▶ _PROBLEM_
Look in the material below for the line with "Similarly, the logic" and the line with "- When three", then set down exactly those two lines and all lines between, nothing more.

▶ _THE INPUT_

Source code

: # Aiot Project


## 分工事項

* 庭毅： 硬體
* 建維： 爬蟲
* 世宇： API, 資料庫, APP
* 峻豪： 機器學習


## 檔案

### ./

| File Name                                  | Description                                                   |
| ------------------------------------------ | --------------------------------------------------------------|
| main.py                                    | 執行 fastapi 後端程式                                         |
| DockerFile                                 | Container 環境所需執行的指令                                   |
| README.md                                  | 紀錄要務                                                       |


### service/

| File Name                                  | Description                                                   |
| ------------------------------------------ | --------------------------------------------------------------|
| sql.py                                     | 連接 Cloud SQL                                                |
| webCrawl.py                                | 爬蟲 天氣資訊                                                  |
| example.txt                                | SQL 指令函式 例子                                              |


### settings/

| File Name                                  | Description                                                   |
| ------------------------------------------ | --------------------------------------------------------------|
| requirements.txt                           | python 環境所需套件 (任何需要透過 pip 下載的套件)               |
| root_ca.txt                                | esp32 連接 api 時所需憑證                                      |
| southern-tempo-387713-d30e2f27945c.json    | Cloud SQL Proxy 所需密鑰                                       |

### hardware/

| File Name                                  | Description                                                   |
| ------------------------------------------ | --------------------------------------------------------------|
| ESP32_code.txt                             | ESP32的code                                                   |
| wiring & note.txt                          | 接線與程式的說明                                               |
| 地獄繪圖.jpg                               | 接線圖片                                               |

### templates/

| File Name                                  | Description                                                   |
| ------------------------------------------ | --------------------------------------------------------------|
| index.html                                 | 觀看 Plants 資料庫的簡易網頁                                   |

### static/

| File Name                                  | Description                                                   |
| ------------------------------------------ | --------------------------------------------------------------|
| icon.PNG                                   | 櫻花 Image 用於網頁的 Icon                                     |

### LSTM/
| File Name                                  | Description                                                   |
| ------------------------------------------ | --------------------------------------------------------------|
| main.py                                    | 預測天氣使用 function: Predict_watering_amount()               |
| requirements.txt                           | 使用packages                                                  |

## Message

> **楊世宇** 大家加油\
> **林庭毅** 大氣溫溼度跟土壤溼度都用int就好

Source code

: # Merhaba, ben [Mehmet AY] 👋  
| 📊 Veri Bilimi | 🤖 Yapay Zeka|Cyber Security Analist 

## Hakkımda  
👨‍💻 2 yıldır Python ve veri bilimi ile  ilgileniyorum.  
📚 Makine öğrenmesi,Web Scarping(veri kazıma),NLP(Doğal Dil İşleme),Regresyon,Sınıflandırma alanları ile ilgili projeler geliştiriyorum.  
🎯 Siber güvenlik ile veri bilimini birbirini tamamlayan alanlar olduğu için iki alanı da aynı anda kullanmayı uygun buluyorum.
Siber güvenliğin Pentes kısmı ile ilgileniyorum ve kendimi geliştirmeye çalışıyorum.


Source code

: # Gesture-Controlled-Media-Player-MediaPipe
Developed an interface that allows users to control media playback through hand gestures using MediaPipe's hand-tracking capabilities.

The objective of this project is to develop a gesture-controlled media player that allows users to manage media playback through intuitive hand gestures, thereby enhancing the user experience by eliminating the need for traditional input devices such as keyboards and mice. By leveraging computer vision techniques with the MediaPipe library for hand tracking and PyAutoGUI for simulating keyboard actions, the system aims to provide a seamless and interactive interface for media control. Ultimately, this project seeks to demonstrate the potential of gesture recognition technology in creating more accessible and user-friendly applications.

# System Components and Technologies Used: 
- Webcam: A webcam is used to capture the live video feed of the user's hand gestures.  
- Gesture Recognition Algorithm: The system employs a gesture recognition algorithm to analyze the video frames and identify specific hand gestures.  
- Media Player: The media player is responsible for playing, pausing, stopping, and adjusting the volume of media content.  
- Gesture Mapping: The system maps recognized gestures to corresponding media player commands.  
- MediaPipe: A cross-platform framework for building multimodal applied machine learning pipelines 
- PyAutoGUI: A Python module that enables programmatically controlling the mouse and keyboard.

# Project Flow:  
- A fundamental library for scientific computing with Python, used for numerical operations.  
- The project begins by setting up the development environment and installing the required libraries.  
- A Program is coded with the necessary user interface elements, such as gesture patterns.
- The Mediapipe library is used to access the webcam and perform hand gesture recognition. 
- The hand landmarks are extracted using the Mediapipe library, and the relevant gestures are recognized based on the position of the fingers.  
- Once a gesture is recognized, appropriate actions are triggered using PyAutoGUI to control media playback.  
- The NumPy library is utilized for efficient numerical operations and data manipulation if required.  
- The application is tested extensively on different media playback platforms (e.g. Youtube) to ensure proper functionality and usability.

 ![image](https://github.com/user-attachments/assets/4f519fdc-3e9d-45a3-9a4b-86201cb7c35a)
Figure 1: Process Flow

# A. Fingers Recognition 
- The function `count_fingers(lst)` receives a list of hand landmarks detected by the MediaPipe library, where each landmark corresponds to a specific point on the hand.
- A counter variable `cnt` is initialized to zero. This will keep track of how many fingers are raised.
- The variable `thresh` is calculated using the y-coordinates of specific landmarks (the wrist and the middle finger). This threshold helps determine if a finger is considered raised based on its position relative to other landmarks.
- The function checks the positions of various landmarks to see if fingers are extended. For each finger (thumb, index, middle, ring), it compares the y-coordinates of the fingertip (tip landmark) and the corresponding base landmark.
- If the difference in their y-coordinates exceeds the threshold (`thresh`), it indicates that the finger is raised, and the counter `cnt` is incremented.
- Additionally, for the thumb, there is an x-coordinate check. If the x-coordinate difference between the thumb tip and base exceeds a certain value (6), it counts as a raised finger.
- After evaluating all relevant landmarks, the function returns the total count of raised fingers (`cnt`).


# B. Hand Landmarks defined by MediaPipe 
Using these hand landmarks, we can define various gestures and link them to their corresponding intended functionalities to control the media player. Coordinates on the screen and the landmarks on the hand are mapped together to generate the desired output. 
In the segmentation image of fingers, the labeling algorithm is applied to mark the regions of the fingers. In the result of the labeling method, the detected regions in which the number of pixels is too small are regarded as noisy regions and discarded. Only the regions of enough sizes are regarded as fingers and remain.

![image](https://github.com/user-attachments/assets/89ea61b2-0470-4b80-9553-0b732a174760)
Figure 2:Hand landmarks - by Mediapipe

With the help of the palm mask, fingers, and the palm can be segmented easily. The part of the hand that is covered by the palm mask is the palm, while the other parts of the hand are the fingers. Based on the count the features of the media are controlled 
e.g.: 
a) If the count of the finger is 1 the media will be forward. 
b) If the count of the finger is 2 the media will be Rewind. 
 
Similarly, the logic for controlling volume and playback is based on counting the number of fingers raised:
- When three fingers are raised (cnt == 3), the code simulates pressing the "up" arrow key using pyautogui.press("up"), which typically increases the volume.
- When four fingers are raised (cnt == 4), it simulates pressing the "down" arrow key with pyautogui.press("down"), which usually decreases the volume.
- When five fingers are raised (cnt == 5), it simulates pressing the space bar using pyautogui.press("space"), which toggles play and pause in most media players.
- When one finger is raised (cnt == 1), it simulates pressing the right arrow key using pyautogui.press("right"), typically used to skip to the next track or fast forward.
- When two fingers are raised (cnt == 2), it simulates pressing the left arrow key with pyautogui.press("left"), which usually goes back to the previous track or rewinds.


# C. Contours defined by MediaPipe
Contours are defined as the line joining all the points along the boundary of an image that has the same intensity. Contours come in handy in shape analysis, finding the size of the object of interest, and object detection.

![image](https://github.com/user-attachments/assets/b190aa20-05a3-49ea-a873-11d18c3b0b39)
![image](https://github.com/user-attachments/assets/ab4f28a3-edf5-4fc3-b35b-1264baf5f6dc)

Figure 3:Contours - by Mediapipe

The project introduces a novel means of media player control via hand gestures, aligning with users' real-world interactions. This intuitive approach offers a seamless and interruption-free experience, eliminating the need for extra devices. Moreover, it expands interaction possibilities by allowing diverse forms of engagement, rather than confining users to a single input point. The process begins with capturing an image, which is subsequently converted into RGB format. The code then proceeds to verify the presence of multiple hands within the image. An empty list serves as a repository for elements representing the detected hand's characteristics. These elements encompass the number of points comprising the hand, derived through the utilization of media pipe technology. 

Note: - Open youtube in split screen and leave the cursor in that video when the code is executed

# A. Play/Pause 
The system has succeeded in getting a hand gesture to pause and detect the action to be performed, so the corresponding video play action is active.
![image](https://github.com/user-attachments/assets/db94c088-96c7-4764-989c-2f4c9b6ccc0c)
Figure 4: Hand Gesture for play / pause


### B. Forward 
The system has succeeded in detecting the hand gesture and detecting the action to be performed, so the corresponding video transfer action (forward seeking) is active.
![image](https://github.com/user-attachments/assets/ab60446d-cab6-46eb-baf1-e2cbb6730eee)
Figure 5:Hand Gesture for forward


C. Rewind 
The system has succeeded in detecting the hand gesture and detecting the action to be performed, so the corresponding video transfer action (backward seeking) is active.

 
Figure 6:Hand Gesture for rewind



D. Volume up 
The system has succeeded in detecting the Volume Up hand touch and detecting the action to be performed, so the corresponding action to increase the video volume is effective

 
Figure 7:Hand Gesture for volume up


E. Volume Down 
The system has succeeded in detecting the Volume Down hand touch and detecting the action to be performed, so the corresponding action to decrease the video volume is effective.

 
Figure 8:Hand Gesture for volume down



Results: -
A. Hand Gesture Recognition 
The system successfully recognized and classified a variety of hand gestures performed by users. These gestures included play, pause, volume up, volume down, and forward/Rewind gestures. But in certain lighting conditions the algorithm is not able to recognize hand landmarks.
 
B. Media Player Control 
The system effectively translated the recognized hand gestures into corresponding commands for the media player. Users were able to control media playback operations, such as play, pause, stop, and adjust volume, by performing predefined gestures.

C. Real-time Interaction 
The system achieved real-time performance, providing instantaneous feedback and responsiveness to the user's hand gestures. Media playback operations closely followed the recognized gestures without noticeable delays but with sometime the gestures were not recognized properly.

▶ _TASK OUTPUT_
Similarly, the logic for controlling volume and playback is based on counting the number of fingers raised:
- When three fingers are raised (cnt == 3), the code simulates pressing the "up" arrow key using pyautogui.press("up"), which typically increases the volume.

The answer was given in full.